**Task item**
Gather all lines in the entries below that include the word "GoRemoveTags".

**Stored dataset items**
_ _ _ _ _
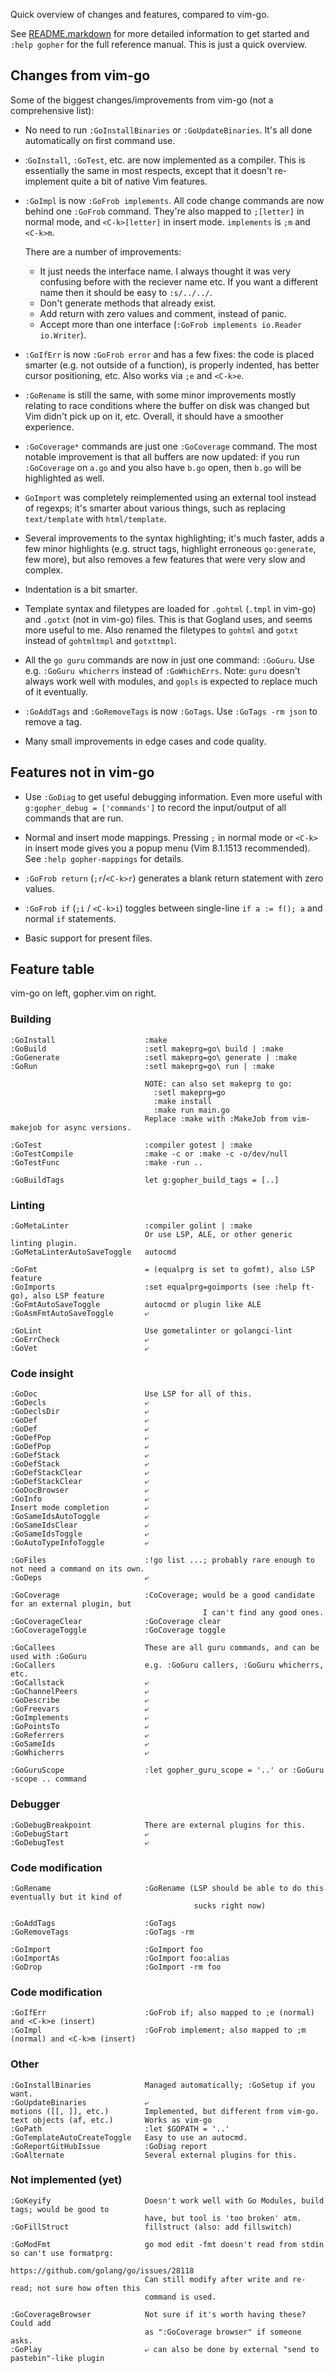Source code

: Quick overview of changes and features, compared to vim-go.

See [README.markdown](README.markdown) for more detailed information to get
started and `:help gopher` for the full reference manual. This is just a quick
overview.

Changes from vim-go
-------------------

Some of the biggest changes/improvements from vim-go (not a comprehensive list):

- No need to run `:GoInstallBinaries` or `:GoUpdateBinaries`. It's all done
  automatically on first command use.

- :`GoInstall`, `:GoTest`, etc. are now implemented as a compiler. This is
  essentially the same in most respects, except that it doesn't re-implement
  quite a bit of native Vim features.

- `:GoImpl` is now `:GoFrob implements`. All code change commands are now behind
  one `:GoFrob` command. They're also mapped to `;[letter]` in normal mode, and
  `<C-k>[letter]` in insert mode. `implements` is `;m` and `<C-k>m`.

  There are a number of improvements:

  - It just needs the interface name. I always thought it was very confusing
    before with the reciever name etc. If you want a different name then it
    should be easy to `:s/../../`.
  - Don't generate methods that already exist.
  - Add return with zero values and comment, instead of panic.
  - Accept more than one interface (`:GoFrob implements io.Reader io.Writer`).

- `:GoIfErr` is now `:GoFrob error` and has a few fixes: the code is placed
  smarter (e.g. not outside of a function), is properly indented, has better
  cursor positioning, etc. Also works via `;e` and `<C-k>e`.

- `:GoRename` is still the same, with some minor improvements mostly relating to
  race conditions where the buffer on disk was changed but Vim didn't pick up on
  it, etc. Overall, it should have a smoother experience.

- `:GoCoverage*` commands are just one `:GoCoverage` command. The most notable
  improvement is that all buffers are now updated: if you run `:GoCoverage` on
  `a.go` and you also have `b.go` open, then `b.go` will be highlighted as well.

- `GoImport` was completely reimplemented using an external tool instead of
  regexps; it's smarter about various things, such as replacing `text/template`
  with `html/template`.

- Several improvements to the syntax highlighting; it's much faster, adds a few
  minor highlights (e.g. struct tags, highlight erroneous `go:generate`, few
  more), but also removes a few features that were very slow and complex.

- Indentation is a bit smarter.

- Template syntax and filetypes are loaded for `.gohtml` (`.tmpl` in vim-go) and
  `.gotxt` (not in vim-go) files. This is that Gogland uses, and seems more
  useful to me. Also renamed the filetypes to `gohtml` and `gotxt` instead of
  `gohtmltmpl` and `gotxttmpl`.

- All the `go guru` commands are now in just one command: `:GoGuru`. Use e.g.
  `:GoGuru whicherrs` instead of `:GoWhichErrs`. Note: `guru` doesn't always
  work well with modules, and `gopls` is expected to replace much of it
  eventually.

- `:GoAddTags` and `:GoRemoveTags` is now `:GoTags`. Use `:GoTags -rm json` to
  remove a tag.

- Many small improvements in edge cases and code quality.

Features not in vim-go
----------------------

- Use `:GoDiag` to get useful debugging information. Even more useful with
  `g:gopher_debug = ['commands']` to record the input/output of all commands
  that are run.

- Normal and insert mode mappings. Pressing `;` in normal mode or `<C-k>` in
  insert mode gives you a popup menu (Vim 8.1.1513 recommended). See `:help
  gopher-mappings` for details.

- `:GoFrob return` (`;r`/`<C-k>r`) generates a blank return statement with zero
  values.

- `:GoFrob if` (`;i` / `<C-k>i`) toggles between single-line `if a := f(); a`
  and normal `if` statements.

- Basic support for present files.

Feature table
-------------

vim-go on left, gopher.vim on right.

### Building

    :GoInstall                    :make
    :GoBuild                      :setl makeprg=go\ build | :make
    :GoGenerate                   :setl makeprg=go\ generate | :make
    :GoRun                        :setl makeprg=go\ run | :make

                                  NOTE: can also set makeprg to go:
                                    :setl makeprg=go
                                    :make install
                                    :make run main.go
                                  Replace :make with :MakeJob from vim-makejob for async versions.

    :GoTest                       :compiler gotest | :make
    :GoTestCompile                :make -c or :make -c -o/dev/null
    :GoTestFunc                   :make -run ..

    :GoBuildTags                  let g:gopher_build_tags = [..]

### Linting

    :GoMetaLinter                 :compiler golint | :make
                                  Or use LSP, ALE, or other generic linting plugin.
    :GoMetaLinterAutoSaveToggle   autocmd

    :GoFmt                        = (equalprg is set to gofmt), also LSP feature
    :GoImports                    :set equalprg=goimports (see :help ft-go), also LSP feature
    :GoFmtAutoSaveToggle          autocmd or plugin like ALE
    :GoAsmFmtAutoSaveToggle       ⤶

    :GoLint                       Use gometalinter or golangci-lint
    :GoErrCheck                   ⤶
    :GoVet                        ⤶

### Code insight

    :GoDoc                        Use LSP for all of this.
    :GoDecls                      ⤶
    :GoDeclsDir                   ⤶
    :GoDef                        ⤶
    :GoDef                        ⤶
    :GoDefPop                     ⤶
    :GoDefPop                     ⤶
    :GoDefStack                   ⤶
    :GoDefStack                   ⤶
    :GoDefStackClear              ⤶
    :GoDefStackClear              ⤶
    :GoDocBrowser                 ⤶
    :GoInfo                       ⤶
    Insert mode completion        ⤶
    :GoSameIdsAutoToggle          ⤶
    :GoSameIdsClear               ⤶
    :GoSameIdsToggle              ⤶
    :GoAutoTypeInfoToggle         ⤶

    :GoFiles                      :!go list ...; probably rare enough to not need a command on its own.
    :GoDeps                       ⤶

    :GoCoverage                   :CoCoverage; would be a good candidate for an external plugin, but
                                               I can't find any good ones.
    :GoCoverageClear              :GoCoverage clear
    :GoCoverageToggle             :GoCoverage toggle

    :GoCallees                    These are all guru commands, and can be used with :GoGuru
    :GoCallers                    e.g. :GoGuru callers, :GoGuru whicherrs, etc.
    :GoCallstack                  ⤶
    :GoChannelPeers               ⤶
    :GoDescribe                   ⤶
    :GoFreevars                   ⤶
    :GoImplements                 ⤶
    :GoPointsTo                   ⤶
    :GoReferrers                  ⤶
    :GoSameIds                    ⤶
    :GoWhicherrs                  ⤶

    :GoGuruScope                  :let gopher_guru_scope = '..' or :GoGuru -scope .. command

### Debugger

    :GoDebugBreakpoint            There are external plugins for this.
    :GoDebugStart                 ⤶
    :GoDebugTest                  ⤶

### Code modification

    :GoRename                     :GoRename (LSP should be able to do this eventually but it kind of
                                             sucks right now)

    :GoAddTags                    :GoTags
    :GoRemoveTags                 :GoTags -rm

    :GoImport                     :GoImport foo
    :GoImportAs                   :GoImport foo:alias
    :GoDrop                       :GoImport -rm foo

### Code modification

    :GoIfErr                      :GoFrob if; also mapped to ;e (normal) and <C-k>e (insert)
    :GoImpl                       :GoFrob implement; also mapped to ;m (normal) and <C-k>m (insert)

### Other

    :GoInstallBinaries            Managed automatically; :GoSetup if you want.
    :GoUpdateBinaries             ⤶
    motions ([[, ]], etc.)        Implemented, but different from vim-go.
    text objects (af, etc.)       Works as vim-go
    :GoPath                       :let $GOPATH = '..'
    :GoTemplateAutoCreateToggle   Easy to use an autocmd.
    :GoReportGitHubIssue          :GoDiag report
    :GoAlternate                  Several external plugins for this.

### Not implemented (yet)

    :GoKeyify                     Doesn't work well with Go Modules, build tags; would be good to
                                  have, but tool is 'too broken' atm.
    :GoFillStruct                 fillstruct (also: add fillswitch)

    :GoModFmt                     go mod edit -fmt doesn't read from stdin so can't use formatprg:
                                  https://github.com/golang/go/issues/28118
                                  Can still modify after write and re-read; not sure how often this
                                  command is used.

    :GoCoverageBrowser            Not sure if it's worth having these? Could add
                                  as ":GoCoverage browser" if someone asks.
    :GoPlay                       ⤶ can also be done by external "send to pastebin"-like plugin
_ _ _ _ _
**Answer for this exercise**
- `:GoAddTags` and `:GoRemoveTags` is now `:GoTags`. Use `:GoTags -rm json` to
    :GoRemoveTags                 :GoTags -rm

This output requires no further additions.